[Saved entries]
▼
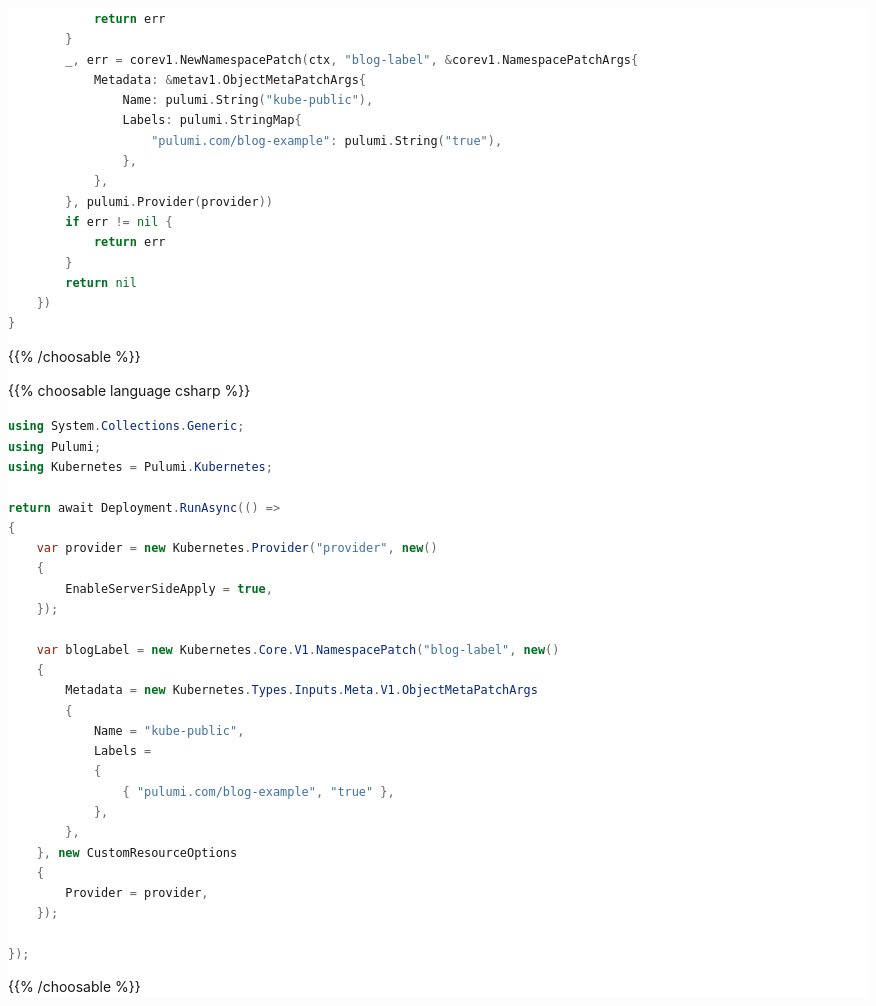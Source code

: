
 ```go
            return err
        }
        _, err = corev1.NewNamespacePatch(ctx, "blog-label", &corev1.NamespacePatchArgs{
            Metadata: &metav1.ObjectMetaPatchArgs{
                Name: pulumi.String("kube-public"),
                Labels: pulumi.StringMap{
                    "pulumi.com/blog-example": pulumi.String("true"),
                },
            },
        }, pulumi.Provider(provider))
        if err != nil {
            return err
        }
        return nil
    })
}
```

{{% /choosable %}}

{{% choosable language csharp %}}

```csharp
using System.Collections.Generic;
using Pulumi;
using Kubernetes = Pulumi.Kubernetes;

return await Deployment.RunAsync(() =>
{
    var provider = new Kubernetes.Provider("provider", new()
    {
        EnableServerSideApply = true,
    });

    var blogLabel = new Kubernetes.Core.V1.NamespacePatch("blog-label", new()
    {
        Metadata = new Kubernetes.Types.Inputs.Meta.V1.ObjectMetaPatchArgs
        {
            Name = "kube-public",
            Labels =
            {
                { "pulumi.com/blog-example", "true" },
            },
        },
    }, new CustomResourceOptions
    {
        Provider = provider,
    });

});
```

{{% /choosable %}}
▲
▼
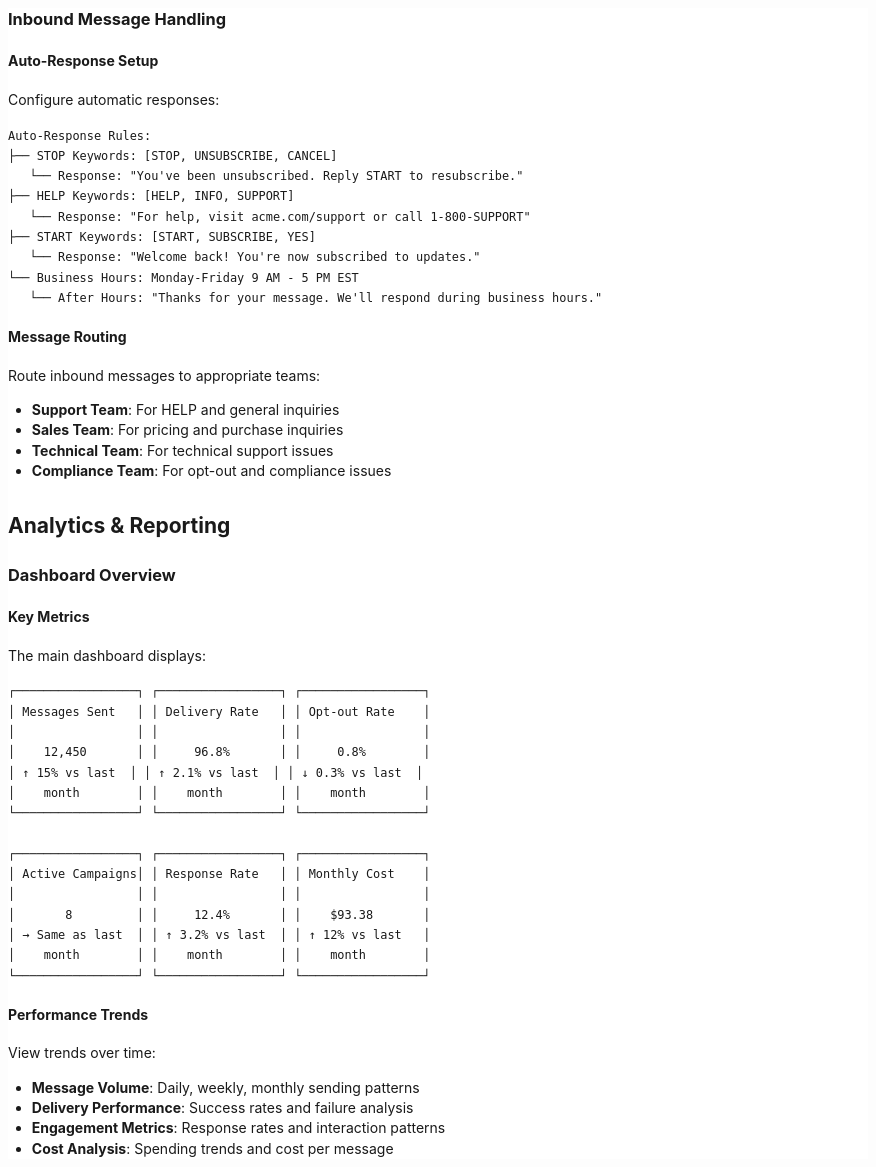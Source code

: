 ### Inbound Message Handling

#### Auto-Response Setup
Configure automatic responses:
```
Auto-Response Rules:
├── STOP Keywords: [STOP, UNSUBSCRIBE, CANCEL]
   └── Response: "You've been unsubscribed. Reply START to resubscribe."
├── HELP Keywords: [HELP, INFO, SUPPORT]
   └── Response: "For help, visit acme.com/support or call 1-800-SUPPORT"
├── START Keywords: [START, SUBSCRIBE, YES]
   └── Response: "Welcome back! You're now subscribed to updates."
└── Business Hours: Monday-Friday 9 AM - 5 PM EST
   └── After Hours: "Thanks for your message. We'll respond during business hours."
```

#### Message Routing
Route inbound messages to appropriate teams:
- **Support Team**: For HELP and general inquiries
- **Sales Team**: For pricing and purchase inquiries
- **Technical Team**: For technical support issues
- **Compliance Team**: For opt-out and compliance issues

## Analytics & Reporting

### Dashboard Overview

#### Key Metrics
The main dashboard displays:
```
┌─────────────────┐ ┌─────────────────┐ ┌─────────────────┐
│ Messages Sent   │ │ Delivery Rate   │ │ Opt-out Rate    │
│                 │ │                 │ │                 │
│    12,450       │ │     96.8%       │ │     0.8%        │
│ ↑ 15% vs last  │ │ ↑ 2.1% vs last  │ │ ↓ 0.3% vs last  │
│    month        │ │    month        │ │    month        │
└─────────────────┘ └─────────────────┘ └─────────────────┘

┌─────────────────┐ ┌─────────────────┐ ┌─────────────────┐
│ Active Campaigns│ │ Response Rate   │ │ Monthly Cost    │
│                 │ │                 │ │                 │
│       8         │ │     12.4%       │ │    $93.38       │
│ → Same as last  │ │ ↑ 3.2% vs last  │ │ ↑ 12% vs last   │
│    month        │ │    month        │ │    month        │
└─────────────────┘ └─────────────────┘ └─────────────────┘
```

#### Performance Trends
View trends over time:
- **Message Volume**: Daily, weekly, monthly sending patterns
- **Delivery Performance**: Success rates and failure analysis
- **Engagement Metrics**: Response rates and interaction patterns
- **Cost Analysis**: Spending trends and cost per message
▲
- **WORK INSTRUCTIONS**: Every line above that holds the string "Cost" should be copied into the answer.

- **TASK SOLUTION**:
│ Active Campaigns│ │ Response Rate   │ │ Monthly Cost    │
- **Cost Analysis**: Spending trends and cost per message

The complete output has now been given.